Exactly as written, output each of the lines below, with no images.

▶ **GIVEN RECORDS**:

* * * * *

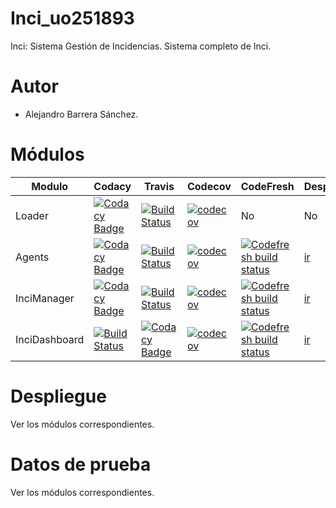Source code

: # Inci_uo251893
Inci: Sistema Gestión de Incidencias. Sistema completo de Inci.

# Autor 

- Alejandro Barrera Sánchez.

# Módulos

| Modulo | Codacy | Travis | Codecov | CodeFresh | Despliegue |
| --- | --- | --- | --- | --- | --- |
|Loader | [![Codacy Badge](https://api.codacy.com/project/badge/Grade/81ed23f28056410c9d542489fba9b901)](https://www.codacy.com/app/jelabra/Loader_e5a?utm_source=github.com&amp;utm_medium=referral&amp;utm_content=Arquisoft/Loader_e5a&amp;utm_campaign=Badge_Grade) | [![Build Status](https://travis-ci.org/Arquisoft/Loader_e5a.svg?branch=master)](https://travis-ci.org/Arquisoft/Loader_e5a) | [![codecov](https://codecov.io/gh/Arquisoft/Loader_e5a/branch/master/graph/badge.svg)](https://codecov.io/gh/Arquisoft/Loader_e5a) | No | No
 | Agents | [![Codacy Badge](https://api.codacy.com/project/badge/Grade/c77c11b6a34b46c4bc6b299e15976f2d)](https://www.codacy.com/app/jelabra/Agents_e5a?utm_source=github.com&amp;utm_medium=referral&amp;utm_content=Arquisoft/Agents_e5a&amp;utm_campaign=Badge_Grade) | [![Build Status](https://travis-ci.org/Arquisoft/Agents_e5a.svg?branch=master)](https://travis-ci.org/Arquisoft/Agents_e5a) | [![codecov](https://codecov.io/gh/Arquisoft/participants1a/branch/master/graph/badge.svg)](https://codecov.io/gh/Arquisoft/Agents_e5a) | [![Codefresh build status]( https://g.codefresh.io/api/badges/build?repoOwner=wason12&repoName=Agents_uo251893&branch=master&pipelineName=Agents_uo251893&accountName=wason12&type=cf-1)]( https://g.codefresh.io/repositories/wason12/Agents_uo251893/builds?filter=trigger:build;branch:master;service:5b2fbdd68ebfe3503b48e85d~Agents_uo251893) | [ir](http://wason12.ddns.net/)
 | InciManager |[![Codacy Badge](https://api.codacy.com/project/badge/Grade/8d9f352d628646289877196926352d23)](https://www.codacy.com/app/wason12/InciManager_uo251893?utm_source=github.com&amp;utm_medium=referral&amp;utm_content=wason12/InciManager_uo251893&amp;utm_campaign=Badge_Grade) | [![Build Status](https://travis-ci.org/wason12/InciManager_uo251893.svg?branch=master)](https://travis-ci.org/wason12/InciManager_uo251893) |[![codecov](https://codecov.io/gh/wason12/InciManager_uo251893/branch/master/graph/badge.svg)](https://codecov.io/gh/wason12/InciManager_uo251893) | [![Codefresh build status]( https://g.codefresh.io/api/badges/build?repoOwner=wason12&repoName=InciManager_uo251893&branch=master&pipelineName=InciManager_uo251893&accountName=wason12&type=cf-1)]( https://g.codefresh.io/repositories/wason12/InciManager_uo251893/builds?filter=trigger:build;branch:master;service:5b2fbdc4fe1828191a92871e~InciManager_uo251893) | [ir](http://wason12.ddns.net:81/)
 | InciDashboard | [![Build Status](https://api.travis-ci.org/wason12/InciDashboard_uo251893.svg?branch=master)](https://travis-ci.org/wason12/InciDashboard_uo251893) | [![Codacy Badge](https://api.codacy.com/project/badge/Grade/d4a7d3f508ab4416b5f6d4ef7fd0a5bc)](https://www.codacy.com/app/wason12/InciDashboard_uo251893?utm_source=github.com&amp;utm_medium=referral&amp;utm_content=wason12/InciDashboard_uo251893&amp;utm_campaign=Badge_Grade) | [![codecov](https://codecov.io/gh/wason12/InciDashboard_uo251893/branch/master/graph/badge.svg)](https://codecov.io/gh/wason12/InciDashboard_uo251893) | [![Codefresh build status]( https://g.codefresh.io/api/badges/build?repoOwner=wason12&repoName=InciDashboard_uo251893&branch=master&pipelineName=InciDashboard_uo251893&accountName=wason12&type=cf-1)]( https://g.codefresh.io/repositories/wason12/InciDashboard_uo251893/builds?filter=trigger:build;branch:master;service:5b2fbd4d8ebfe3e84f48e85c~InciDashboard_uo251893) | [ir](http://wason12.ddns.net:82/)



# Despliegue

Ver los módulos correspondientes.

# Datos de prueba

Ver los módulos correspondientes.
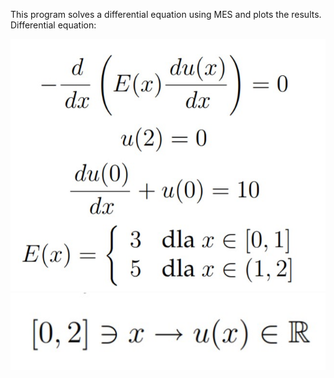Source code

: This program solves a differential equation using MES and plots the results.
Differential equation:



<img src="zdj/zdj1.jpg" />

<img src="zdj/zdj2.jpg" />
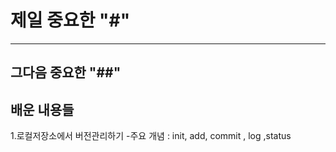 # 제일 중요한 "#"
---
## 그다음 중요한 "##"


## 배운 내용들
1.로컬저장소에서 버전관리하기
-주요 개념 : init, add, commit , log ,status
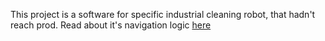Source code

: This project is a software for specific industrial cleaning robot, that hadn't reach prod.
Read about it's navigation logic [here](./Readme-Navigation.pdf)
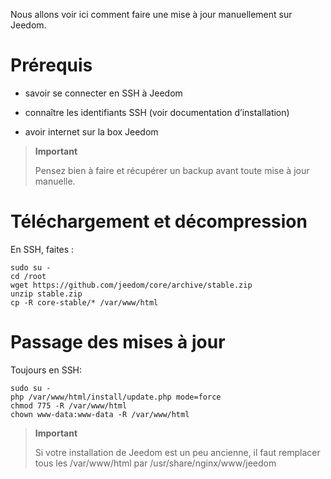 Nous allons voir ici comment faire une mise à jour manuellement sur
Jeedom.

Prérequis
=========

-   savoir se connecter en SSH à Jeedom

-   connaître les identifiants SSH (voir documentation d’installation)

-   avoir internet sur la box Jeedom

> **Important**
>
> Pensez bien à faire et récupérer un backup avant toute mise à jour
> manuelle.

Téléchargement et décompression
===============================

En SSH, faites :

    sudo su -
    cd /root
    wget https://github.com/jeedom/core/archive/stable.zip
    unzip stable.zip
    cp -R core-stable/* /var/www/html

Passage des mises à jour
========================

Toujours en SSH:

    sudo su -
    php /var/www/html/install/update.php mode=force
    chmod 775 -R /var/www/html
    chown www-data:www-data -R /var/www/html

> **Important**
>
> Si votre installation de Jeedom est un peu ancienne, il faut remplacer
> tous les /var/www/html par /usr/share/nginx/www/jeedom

* * * * *

▶ **EXPECTED ANSWER**:
Source code

: # Inci_uo251893
Inci: Sistema Gestión de Incidencias. Sistema completo de Inci.

# Autor 

- Alejandro Barrera Sánchez.

# Módulos

| Modulo | Codacy | Travis | Codecov | CodeFresh | Despliegue |
| --- | --- | --- | --- | --- | --- |
|Loader | [![Codacy Badge](https://api.codacy.com/project/badge/Grade/81ed23f28056410c9d542489fba9b901)](https://www.codacy.com/app/jelabra/Loader_e5a?utm_source=github.com&amp;utm_medium=referral&amp;utm_content=Arquisoft/Loader_e5a&amp;utm_campaign=Badge_Grade) | [![Build Status](https://travis-ci.org/Arquisoft/Loader_e5a.svg?branch=master)](https://travis-ci.org/Arquisoft/Loader_e5a) | [![codecov](https://codecov.io/gh/Arquisoft/Loader_e5a/branch/master/graph/badge.svg)](https://codecov.io/gh/Arquisoft/Loader_e5a) | No | No
 | Agents | [![Codacy Badge](https://api.codacy.com/project/badge/Grade/c77c11b6a34b46c4bc6b299e15976f2d)](https://www.codacy.com/app/jelabra/Agents_e5a?utm_source=github.com&amp;utm_medium=referral&amp;utm_content=Arquisoft/Agents_e5a&amp;utm_campaign=Badge_Grade) | [![Build Status](https://travis-ci.org/Arquisoft/Agents_e5a.svg?branch=master)](https://travis-ci.org/Arquisoft/Agents_e5a) | [![codecov](https://codecov.io/gh/Arquisoft/participants1a/branch/master/graph/badge.svg)](https://codecov.io/gh/Arquisoft/Agents_e5a) | [![Codefresh build status]( https://g.codefresh.io/api/badges/build?repoOwner=wason12&repoName=Agents_uo251893&branch=master&pipelineName=Agents_uo251893&accountName=wason12&type=cf-1)]( https://g.codefresh.io/repositories/wason12/Agents_uo251893/builds?filter=trigger:build;branch:master;service:5b2fbdd68ebfe3503b48e85d~Agents_uo251893) | [ir](http://wason12.ddns.net/)
 | InciManager |[![Codacy Badge](https://api.codacy.com/project/badge/Grade/8d9f352d628646289877196926352d23)](https://www.codacy.com/app/wason12/InciManager_uo251893?utm_source=github.com&amp;utm_medium=referral&amp;utm_content=wason12/InciManager_uo251893&amp;utm_campaign=Badge_Grade) | [![Build Status](https://travis-ci.org/wason12/InciManager_uo251893.svg?branch=master)](https://travis-ci.org/wason12/InciManager_uo251893) |[![codecov](https://codecov.io/gh/wason12/InciManager_uo251893/branch/master/graph/badge.svg)](https://codecov.io/gh/wason12/InciManager_uo251893) | [![Codefresh build status]( https://g.codefresh.io/api/badges/build?repoOwner=wason12&repoName=InciManager_uo251893&branch=master&pipelineName=InciManager_uo251893&accountName=wason12&type=cf-1)]( https://g.codefresh.io/repositories/wason12/InciManager_uo251893/builds?filter=trigger:build;branch:master;service:5b2fbdc4fe1828191a92871e~InciManager_uo251893) | [ir](http://wason12.ddns.net:81/)
 | InciDashboard | [![Build Status](https://api.travis-ci.org/wason12/InciDashboard_uo251893.svg?branch=master)](https://travis-ci.org/wason12/InciDashboard_uo251893) | [![Codacy Badge](https://api.codacy.com/project/badge/Grade/d4a7d3f508ab4416b5f6d4ef7fd0a5bc)](https://www.codacy.com/app/wason12/InciDashboard_uo251893?utm_source=github.com&amp;utm_medium=referral&amp;utm_content=wason12/InciDashboard_uo251893&amp;utm_campaign=Badge_Grade) | [![codecov](https://codecov.io/gh/wason12/InciDashboard_uo251893/branch/master/graph/badge.svg)](https://codecov.io/gh/wason12/InciDashboard_uo251893) | [![Codefresh build status]( https://g.codefresh.io/api/badges/build?repoOwner=wason12&repoName=InciDashboard_uo251893&branch=master&pipelineName=InciDashboard_uo251893&accountName=wason12&type=cf-1)]( https://g.codefresh.io/repositories/wason12/InciDashboard_uo251893/builds?filter=trigger:build;branch:master;service:5b2fbd4d8ebfe3e84f48e85c~InciDashboard_uo251893) | [ir](http://wason12.ddns.net:82/)



# Despliegue

Ver los módulos correspondientes.

# Datos de prueba

Ver los módulos correspondientes.
Source code

: This program solves a differential equation using MES and plots the results.
Differential equation:



<img src="zdj/zdj1.jpg" />

<img src="zdj/zdj2.jpg" />
 # 제일 중요한 "#"
---
## 그다음 중요한 "##"


## 배운 내용들
1.로컬저장소에서 버전관리하기
-주요 개념 : init, add, commit , log ,status
Source code

: This project is a software for specific industrial cleaning robot, that hadn't reach prod.
Read about it's navigation logic [here](./Readme-Navigation.pdf)
 Nous allons voir ici comment faire une mise à jour manuellement sur
Jeedom.

Prérequis
=========

-   savoir se connecter en SSH à Jeedom

-   connaître les identifiants SSH (voir documentation d’installation)

-   avoir internet sur la box Jeedom

> **Important**
>
> Pensez bien à faire et récupérer un backup avant toute mise à jour
> manuelle.

Téléchargement et décompression
===============================

En SSH, faites :

    sudo su -
    cd /root
    wget https://github.com/jeedom/core/archive/stable.zip
    unzip stable.zip
    cp -R core-stable/* /var/www/html

Passage des mises à jour
========================

Toujours en SSH:

    sudo su -
    php /var/www/html/install/update.php mode=force
    chmod 775 -R /var/www/html
    chown www-data:www-data -R /var/www/html

> **Important**
>
> Si votre installation de Jeedom est un peu ancienne, il faut remplacer
> tous les /var/www/html par /usr/share/nginx/www/jeedom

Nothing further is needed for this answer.